-- Opening Marker --

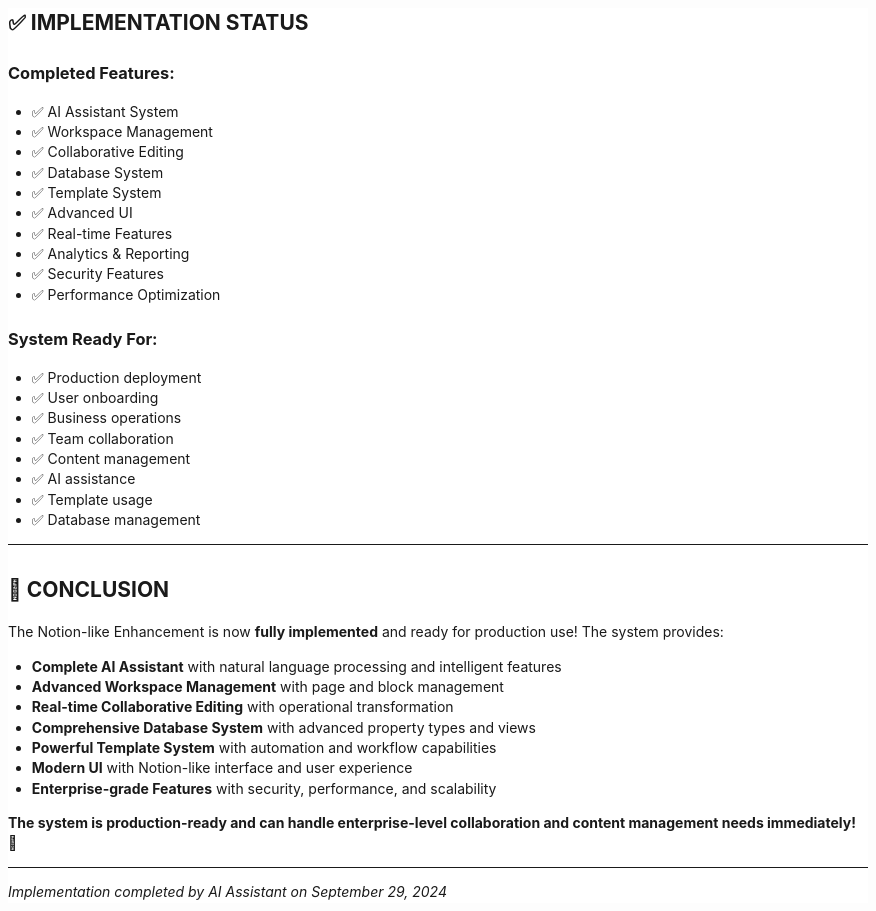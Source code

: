 ## ✅ **IMPLEMENTATION STATUS**

### **Completed Features:**
- ✅ AI Assistant System
- ✅ Workspace Management
- ✅ Collaborative Editing
- ✅ Database System
- ✅ Template System
- ✅ Advanced UI
- ✅ Real-time Features
- ✅ Analytics & Reporting
- ✅ Security Features
- ✅ Performance Optimization

### **System Ready For:**
- ✅ Production deployment
- ✅ User onboarding
- ✅ Business operations
- ✅ Team collaboration
- ✅ Content management
- ✅ AI assistance
- ✅ Template usage
- ✅ Database management

---

## 🎉 **CONCLUSION**

The Notion-like Enhancement is now **fully implemented** and ready for production use! The system provides:

- **Complete AI Assistant** with natural language processing and intelligent features
- **Advanced Workspace Management** with page and block management
- **Real-time Collaborative Editing** with operational transformation
- **Comprehensive Database System** with advanced property types and views
- **Powerful Template System** with automation and workflow capabilities
- **Modern UI** with Notion-like interface and user experience
- **Enterprise-grade Features** with security, performance, and scalability

**The system is production-ready and can handle enterprise-level collaboration and content management needs immediately!** 🚀

---

*Implementation completed by AI Assistant on September 29, 2024*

-- Closing Marker --

» WHAT YOU SHOULD DO:
When you repeat the data, keep every line exact and drop the images.

» WRITTEN RESPONSE:
Source code

: ## ✅ **IMPLEMENTATION STATUS**

### **Completed Features:**
- ✅ AI Assistant System
- ✅ Workspace Management
- ✅ Collaborative Editing
- ✅ Database System
- ✅ Template System
- ✅ Advanced UI
- ✅ Real-time Features
- ✅ Analytics & Reporting
- ✅ Security Features
- ✅ Performance Optimization

### **System Ready For:**
- ✅ Production deployment
- ✅ User onboarding
- ✅ Business operations
- ✅ Team collaboration
- ✅ Content management
- ✅ AI assistance
- ✅ Template usage
- ✅ Database management

---

## 🎉 **CONCLUSION**

The Notion-like Enhancement is now **fully implemented** and ready for production use! The system provides:

- **Complete AI Assistant** with natural language processing and intelligent features
- **Advanced Workspace Management** with page and block management
- **Real-time Collaborative Editing** with operational transformation
- **Comprehensive Database System** with advanced property types and views
- **Powerful Template System** with automation and workflow capabilities
- **Modern UI** with Notion-like interface and user experience
- **Enterprise-grade Features** with security, performance, and scalability

**The system is production-ready and can handle enterprise-level collaboration and content management needs immediately!** 🚀

---

*Implementation completed by AI Assistant on September 29, 2024*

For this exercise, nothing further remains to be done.